List every line below containing "title".

++++ SUPPLIED RECORDS ++++

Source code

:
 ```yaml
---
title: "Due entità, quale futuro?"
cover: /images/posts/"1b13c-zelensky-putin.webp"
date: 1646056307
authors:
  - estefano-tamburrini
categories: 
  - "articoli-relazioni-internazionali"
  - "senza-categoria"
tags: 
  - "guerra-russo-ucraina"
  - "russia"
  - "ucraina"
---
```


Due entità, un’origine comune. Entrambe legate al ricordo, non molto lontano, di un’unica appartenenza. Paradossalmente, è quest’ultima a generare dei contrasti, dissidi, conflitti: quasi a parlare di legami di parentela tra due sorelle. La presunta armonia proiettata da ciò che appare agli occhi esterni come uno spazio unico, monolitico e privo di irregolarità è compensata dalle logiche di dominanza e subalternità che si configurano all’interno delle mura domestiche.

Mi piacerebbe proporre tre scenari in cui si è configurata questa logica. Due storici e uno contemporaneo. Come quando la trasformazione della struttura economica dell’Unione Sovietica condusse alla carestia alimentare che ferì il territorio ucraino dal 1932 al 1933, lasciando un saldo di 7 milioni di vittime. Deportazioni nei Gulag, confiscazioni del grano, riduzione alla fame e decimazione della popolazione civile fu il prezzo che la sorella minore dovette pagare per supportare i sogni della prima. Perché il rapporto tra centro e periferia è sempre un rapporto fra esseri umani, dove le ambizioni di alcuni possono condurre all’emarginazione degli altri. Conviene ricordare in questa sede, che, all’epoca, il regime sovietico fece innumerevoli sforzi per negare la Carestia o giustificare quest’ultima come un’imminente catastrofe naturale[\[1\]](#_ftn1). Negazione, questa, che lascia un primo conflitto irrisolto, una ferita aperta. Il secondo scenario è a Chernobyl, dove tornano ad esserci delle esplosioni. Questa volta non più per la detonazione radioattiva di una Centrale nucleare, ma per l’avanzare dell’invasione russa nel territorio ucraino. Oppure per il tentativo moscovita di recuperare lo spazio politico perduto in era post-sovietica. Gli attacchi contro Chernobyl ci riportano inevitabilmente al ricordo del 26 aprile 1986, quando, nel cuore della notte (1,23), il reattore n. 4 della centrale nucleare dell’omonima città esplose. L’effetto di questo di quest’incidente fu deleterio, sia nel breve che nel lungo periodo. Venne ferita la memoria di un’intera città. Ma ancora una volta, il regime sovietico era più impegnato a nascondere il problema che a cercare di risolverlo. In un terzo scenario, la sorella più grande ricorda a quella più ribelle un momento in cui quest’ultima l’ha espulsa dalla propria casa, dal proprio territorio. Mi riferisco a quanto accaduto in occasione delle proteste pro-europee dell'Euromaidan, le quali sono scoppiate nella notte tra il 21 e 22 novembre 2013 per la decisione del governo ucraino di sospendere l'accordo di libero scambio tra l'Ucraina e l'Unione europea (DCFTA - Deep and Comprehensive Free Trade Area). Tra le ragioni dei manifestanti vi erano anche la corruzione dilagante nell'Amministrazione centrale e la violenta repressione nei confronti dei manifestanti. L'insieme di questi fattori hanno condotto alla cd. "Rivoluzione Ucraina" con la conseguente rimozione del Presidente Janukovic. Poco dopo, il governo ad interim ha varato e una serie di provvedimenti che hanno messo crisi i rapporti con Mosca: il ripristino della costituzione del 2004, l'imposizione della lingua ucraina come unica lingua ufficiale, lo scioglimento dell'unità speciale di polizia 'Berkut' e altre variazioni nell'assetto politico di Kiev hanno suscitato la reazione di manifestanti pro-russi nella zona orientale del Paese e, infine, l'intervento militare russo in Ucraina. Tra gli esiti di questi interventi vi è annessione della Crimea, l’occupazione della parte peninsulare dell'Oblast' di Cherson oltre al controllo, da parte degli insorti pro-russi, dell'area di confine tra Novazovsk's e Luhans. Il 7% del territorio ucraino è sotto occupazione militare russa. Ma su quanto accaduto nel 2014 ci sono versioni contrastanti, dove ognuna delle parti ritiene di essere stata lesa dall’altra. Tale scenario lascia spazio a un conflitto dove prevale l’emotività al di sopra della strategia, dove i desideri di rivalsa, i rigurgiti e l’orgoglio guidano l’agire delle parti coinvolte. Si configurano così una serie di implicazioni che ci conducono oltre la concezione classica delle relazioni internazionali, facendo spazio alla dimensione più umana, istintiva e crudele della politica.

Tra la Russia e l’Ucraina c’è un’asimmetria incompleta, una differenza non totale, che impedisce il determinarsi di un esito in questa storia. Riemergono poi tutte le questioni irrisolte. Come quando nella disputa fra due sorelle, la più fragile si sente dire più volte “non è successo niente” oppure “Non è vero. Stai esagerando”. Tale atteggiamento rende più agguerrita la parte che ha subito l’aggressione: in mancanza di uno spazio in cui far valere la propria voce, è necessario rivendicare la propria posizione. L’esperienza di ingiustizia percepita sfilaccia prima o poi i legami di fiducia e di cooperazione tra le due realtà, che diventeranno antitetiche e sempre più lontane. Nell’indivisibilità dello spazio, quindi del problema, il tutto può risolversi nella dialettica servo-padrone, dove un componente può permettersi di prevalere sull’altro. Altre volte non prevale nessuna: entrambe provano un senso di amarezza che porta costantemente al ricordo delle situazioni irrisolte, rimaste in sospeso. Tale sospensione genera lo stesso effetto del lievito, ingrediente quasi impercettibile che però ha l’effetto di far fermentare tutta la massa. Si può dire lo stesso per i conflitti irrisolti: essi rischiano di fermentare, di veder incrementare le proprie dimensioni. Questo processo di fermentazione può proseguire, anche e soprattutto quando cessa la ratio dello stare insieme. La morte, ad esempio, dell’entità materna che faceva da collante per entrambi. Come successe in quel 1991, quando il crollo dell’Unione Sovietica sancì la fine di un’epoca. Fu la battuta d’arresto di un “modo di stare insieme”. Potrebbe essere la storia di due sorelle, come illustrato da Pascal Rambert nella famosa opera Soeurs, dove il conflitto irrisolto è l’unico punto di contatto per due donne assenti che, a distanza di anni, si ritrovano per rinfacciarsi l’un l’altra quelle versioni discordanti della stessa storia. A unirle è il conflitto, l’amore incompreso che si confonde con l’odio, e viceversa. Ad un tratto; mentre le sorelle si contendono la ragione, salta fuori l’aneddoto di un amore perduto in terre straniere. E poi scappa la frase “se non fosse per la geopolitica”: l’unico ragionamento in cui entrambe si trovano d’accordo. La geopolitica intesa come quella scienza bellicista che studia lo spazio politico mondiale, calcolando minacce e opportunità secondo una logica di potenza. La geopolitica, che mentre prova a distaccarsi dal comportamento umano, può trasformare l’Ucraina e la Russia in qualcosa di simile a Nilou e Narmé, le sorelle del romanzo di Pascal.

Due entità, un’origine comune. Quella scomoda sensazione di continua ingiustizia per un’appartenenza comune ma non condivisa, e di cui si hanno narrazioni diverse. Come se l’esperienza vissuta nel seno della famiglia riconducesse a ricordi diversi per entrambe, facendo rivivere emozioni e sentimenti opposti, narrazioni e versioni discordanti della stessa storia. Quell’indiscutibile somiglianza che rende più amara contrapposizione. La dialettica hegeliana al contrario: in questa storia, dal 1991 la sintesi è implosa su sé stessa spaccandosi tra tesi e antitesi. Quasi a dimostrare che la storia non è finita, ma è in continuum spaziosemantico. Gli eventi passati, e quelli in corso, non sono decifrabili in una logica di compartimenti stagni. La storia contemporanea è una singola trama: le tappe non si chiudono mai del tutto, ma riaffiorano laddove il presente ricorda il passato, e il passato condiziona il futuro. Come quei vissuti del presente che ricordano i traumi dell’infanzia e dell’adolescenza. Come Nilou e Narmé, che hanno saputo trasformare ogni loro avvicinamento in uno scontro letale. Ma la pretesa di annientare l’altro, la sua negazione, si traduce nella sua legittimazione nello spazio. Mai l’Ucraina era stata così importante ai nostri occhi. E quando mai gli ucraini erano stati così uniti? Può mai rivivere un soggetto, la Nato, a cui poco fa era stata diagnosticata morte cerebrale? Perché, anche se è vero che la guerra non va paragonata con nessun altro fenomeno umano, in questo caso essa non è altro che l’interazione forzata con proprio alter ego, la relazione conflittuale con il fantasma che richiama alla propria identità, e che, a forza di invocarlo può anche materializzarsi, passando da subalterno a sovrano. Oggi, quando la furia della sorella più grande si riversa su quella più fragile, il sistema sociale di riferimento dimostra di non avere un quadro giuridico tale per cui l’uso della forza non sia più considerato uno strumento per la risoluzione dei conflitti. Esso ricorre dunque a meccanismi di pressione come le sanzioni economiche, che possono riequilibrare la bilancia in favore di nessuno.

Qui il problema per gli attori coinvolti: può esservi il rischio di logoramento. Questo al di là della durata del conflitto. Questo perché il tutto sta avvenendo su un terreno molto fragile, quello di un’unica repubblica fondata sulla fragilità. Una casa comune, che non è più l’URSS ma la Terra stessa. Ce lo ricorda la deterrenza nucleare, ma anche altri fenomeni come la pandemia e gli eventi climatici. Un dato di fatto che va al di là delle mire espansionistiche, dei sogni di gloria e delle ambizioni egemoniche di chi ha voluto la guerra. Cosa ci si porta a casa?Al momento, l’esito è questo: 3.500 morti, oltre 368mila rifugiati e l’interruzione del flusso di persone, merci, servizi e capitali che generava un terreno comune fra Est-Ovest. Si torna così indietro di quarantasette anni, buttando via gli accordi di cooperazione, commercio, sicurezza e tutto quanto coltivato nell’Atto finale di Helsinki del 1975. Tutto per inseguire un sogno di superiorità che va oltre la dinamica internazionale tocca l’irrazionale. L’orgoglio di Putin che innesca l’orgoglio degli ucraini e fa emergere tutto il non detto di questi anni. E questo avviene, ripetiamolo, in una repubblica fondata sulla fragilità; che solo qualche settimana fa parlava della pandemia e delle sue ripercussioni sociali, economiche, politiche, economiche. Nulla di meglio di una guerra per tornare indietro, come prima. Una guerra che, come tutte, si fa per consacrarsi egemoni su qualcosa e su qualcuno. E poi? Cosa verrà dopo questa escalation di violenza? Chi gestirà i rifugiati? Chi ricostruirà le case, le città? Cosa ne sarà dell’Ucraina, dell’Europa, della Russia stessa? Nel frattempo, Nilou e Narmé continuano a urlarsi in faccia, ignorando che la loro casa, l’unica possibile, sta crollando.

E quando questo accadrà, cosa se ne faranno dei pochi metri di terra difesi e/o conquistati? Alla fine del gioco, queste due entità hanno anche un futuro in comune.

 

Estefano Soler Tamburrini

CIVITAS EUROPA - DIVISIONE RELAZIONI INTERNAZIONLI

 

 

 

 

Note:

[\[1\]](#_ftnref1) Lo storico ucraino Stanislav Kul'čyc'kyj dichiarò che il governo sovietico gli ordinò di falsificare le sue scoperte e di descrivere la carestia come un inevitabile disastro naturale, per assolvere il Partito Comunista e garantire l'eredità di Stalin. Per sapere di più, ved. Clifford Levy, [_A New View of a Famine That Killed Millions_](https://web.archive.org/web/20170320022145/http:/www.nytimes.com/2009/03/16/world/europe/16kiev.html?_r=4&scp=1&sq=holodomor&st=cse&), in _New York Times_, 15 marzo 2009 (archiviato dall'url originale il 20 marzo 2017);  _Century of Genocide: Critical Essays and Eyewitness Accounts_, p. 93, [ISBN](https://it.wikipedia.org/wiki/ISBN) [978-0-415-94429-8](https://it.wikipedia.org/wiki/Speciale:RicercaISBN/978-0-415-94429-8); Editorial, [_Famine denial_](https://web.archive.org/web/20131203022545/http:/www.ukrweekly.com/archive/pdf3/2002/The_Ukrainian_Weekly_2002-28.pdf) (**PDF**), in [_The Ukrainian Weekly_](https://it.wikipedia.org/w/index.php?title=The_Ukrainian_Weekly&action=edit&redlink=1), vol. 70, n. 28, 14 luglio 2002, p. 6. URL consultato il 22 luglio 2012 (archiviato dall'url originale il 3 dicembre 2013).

++++

- _YOUR RESPONSE_:
title: "Due entità, quale futuro?"
[\[1\]](#_ftnref1) Lo storico ucraino Stanislav Kul'čyc'kyj dichiarò che il governo sovietico gli ordinò di falsificare le sue scoperte e di descrivere la carestia come un inevitabile disastro naturale, per assolvere il Partito Comunista e garantire l'eredità di Stalin. Per sapere di più, ved. Clifford Levy, [_A New View of a Famine That Killed Millions_](https://web.archive.org/web/20170320022145/http:/www.nytimes.com/2009/03/16/world/europe/16kiev.html?_r=4&scp=1&sq=holodomor&st=cse&), in _New York Times_, 15 marzo 2009 (archiviato dall'url originale il 20 marzo 2017);  _Century of Genocide: Critical Essays and Eyewitness Accounts_, p. 93, [ISBN](https://it.wikipedia.org/wiki/ISBN) [978-0-415-94429-8](https://it.wikipedia.org/wiki/Speciale:RicercaISBN/978-0-415-94429-8); Editorial, [_Famine denial_](https://web.archive.org/web/20131203022545/http:/www.ukrweekly.com/archive/pdf3/2002/The_Ukrainian_Weekly_2002-28.pdf) (**PDF**), in [_The Ukrainian Weekly_](https://it.wikipedia.org/w/index.php?title=The_Ukrainian_Weekly&action=edit&redlink=1), vol. 70, n. 28, 14 luglio 2002, p. 6. URL consultato il 22 luglio 2012 (archiviato dall'url originale il 3 dicembre 2013).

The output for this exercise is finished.